Niche Player LogoMost industrial businesses sell their products through independent sales organizations that are known as “manufacturers’ representatives.” The funny apostrophe on the end of “manufacturers” makes the word a plural possessive, since each representative represents several manufacturers. It’s a good concept, and the proof that it is a good idea is the fact that manufacturers’ representatives have been around for over 100 years. In “The Music Man,” a manufacturers’ rep who sells among other things, anvils, shows up looking for Professor Hill.   

Manufacturers’ representatives have matured from being just a single salesperson who represents several manufacturers to a small business with several salespeople and an office staff to support them that represents several manufacturers in a sales territory. A manufacturers’ rep typically represent non-competing businesses that all sell to the same industry or group of related industries. That enables a manufacturers’ rep to call on and offer multiple products and/or services to the same customer, making each sales call far more productive.
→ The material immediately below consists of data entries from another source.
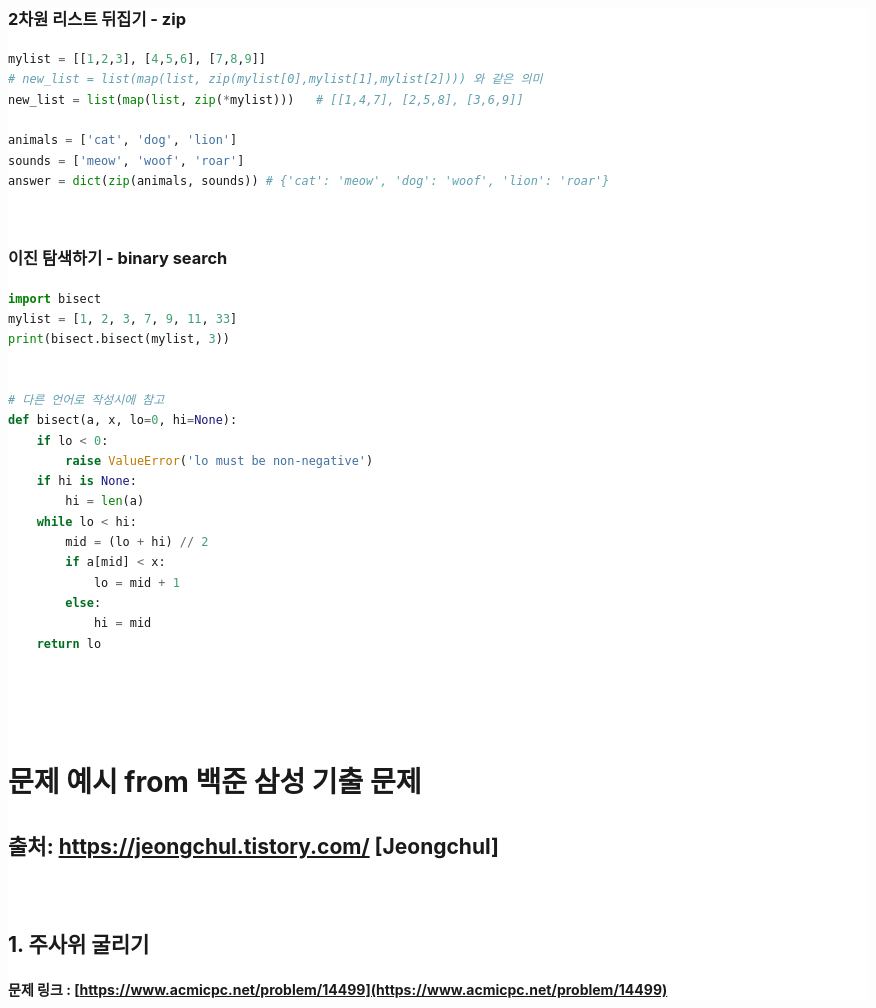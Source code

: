 ### 2차원 리스트 뒤집기 - zip

```python
mylist = [[1,2,3], [4,5,6], [7,8,9]]
# new_list = list(map(list, zip(mylist[0],mylist[1],mylist[2]))) 와 같은 의미
new_list = list(map(list, zip(*mylist)))   # [[1,4,7], [2,5,8], [3,6,9]]

animals = ['cat', 'dog', 'lion']
sounds = ['meow', 'woof', 'roar']
answer = dict(zip(animals, sounds)) # {'cat': 'meow', 'dog': 'woof', 'lion': 'roar'}
```

<br>

### 이진 탐색하기 - binary search

```python
import bisect
mylist = [1, 2, 3, 7, 9, 11, 33]
print(bisect.bisect(mylist, 3))


# 다른 언어로 작성시에 참고
def bisect(a, x, lo=0, hi=None):
    if lo < 0:
        raise ValueError('lo must be non-negative')
    if hi is None:
        hi = len(a)
    while lo < hi:
        mid = (lo + hi) // 2
        if a[mid] < x:
            lo = mid + 1
        else:
            hi = mid
    return lo
```



### <br><br>

# 문제 예시 from 백준 삼성 기출 문제

## 출처: https://jeongchul.tistory.com/ [Jeongchul]

<br>

## 1. 주사위 굴리기

#### 문제 링크 : [https://www.acmicpc.net/problem/14499](https://www.acmicpc.net/problem/14499)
One of the major advantages of a manufacturers’ rep is that the cost is back-loaded since manufacturers’ reps work on straight commission. The rep is paid after he has landed the order, the order has been filled, the customer has been invoiced, and the bill has been paid.

Everyone in the industrial sector agrees that manufacturers’ representatives are a good idea. The only problem is finding one. Let’s say you are a manufacturer of electrical and electronic parts and assemblies, and you need representation in the Pacific Northwest. How do you find a manufacturers’ rep to sell your products to electrical and electronic equipment OEMs in Oregon and Washington? You cannot run an ad for them in the classifieds or at Monster.Com. Most companies end up resorting to networking around to try to find a manufacturers’ rep, and many companies go for years without direct sales coverage in many of their sales territories because it is so difficult to find a rep. The manufacturers’ reps are out there; they are hiding in plain sight.

Niche players identify a need, then find a way to fill that need, and that is what the Manufacturers Representatives National Resource Center (MRNRC) did and does. It is a sort of head-hunter, but for manufacturers’ reps instead of corporate executives. It conducts a manufacturers’ rep search for companies in need of reps. Manufacturers let MRNRC know exactly what they are looking for – what they want to sell, what industries they want to sell to, and what territories they need filled – and the Manufacturers Representatives National Resource Center does the rest.

And like manufacturers’ reps – who are paid on the back-end based on the results (sales) they generate for their principals (the manufacturers they represent) –  MRNRC is also paid on the back end, receiving a flat fee for each manufacturers’ rep it locates, recommend to the manufacturer, and the manufacturer contracts with to represent the company. And the Manufacturers Representatives National Resource Center guarantees each completed search. If the manufacturers’ rep quits or is terminated in the first 90 days, MRNRC conducts a second search at no charge.

MRNRC provides services besides just manufacturers’ rep recruitment. It helps manufacturers develop rep support programs, commission plans and rep agreements. The Manufacturers Representatives National Res0urce Center strives to be exactly what their name implies – a resource – so it provides valuable and practical advice to both manufacturers and reps. For example, “What do manufacturers want from independent sales reps?” The answer? “For starters, they do NOT want too much independence!”